Mahkememizce bozma sonrası yapılan yargılama sırasında davacı vekilinin de beyanlarının tespitini müteakip mahkememiz kararı usul ve yasaya uygun olduğundan önceki kararda direnilmiştir. Şöyleki;
Dava dışı keşideci şirketin iflas öncesi mal varlığının bulunmasının illiyet bağının ispatı için yeterli olmadığı, muacceliyet tarihi ile iflas tarihi arasında Alman hukukuna göre açılması gereken belgeye dayalı davanın kısa sürme ihtimali olmasına rağmen, yargılamada oluşabilecek gelişmelerin tahmin edilemeyeceği gibi, davanın davacı lehine sonuçlanmasının da olasılık olduğu, yine alınacak kararın icra takibine konu edilmesinin gerektiği, dolayısıyla varsayımsal bir durumun söz konusu olduğu, varsayıma dayalı olarak illiyet bağının bulunduğu kabulüne gidilemeyeceğinden, önceki hükümde direnilmesine ve davanın reddine dair hüküm davacı vekilinin temyiz talebi üzerine Yargıtay Hukuk Genel Kurulu’nun 2017/11-14 esas, 2020/395 karar sayılı ilamı ile;
“Dava, davalı banka tarafından kaybedilen poliçe nedeniyle maddi ve manevi tazminat istemlerine ilişkindir.
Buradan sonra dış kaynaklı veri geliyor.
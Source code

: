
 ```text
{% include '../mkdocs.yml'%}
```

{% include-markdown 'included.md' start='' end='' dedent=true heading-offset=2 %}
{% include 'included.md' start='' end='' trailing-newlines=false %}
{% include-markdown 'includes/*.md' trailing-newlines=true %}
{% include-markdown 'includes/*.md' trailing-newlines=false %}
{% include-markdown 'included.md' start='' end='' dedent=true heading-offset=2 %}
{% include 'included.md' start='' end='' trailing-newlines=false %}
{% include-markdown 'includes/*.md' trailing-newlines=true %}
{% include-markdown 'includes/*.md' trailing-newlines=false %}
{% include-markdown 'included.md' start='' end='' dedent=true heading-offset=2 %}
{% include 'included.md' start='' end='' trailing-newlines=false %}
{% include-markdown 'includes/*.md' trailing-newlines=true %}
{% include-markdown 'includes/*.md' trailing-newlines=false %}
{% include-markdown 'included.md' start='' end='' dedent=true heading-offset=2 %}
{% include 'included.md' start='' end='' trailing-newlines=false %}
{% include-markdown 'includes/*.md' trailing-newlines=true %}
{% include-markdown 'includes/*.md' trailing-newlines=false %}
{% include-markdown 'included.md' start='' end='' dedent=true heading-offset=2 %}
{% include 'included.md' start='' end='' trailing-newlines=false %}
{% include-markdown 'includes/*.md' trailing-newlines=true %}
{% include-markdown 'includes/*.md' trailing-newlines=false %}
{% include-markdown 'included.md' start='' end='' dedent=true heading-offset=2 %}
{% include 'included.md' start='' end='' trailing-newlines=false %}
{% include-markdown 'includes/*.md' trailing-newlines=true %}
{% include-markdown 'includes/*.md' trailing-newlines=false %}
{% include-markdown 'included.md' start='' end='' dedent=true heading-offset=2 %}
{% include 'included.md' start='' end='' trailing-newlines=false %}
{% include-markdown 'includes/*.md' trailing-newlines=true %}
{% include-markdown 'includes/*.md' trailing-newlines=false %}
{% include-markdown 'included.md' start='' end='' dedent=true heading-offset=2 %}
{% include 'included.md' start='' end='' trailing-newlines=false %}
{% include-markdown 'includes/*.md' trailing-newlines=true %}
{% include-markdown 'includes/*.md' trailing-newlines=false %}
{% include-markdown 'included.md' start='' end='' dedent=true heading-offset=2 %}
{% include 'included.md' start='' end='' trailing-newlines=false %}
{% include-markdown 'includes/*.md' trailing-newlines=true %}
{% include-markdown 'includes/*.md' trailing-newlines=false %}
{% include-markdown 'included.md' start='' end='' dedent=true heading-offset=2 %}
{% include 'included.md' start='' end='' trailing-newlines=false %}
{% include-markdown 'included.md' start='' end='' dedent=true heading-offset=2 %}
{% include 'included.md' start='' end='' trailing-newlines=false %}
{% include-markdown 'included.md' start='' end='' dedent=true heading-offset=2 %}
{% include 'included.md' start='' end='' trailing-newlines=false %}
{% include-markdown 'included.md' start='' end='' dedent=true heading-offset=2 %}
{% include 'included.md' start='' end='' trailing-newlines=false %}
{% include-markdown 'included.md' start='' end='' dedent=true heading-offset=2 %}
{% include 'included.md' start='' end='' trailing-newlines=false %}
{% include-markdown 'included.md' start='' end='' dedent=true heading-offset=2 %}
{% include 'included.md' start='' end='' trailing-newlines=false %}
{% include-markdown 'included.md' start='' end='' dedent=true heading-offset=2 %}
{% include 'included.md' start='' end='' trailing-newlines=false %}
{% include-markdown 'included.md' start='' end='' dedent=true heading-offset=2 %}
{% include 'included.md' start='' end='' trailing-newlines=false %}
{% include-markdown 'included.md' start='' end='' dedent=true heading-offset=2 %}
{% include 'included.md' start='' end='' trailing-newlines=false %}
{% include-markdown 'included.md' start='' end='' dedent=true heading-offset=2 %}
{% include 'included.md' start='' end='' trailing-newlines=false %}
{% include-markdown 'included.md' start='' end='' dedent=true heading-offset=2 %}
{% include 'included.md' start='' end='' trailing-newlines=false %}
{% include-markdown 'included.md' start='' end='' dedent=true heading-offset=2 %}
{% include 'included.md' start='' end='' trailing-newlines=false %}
12. Dava, davalı banka tarafından kaybedilen poliçe nedeniyle maddi ve manevi tazminat istemlerine ilişkindir.
Uyuşmazlığın çözümü için öncelikle taraflar arasında sözleşme ilişkisi bulunması karşısında sözleşmeden doğan sorumluluğun şartlarının üzerinde durulması gerekmektedir.
Sözleşmeden doğan sorumluluğun şartları; borçlunun borca aykırı davranması, bu aykırı davranış nedeniyle bir zararın doğması, aykırı davranış ile zarar arasında uygun illiyet bağı bulunması ve borçlunun kusurudur.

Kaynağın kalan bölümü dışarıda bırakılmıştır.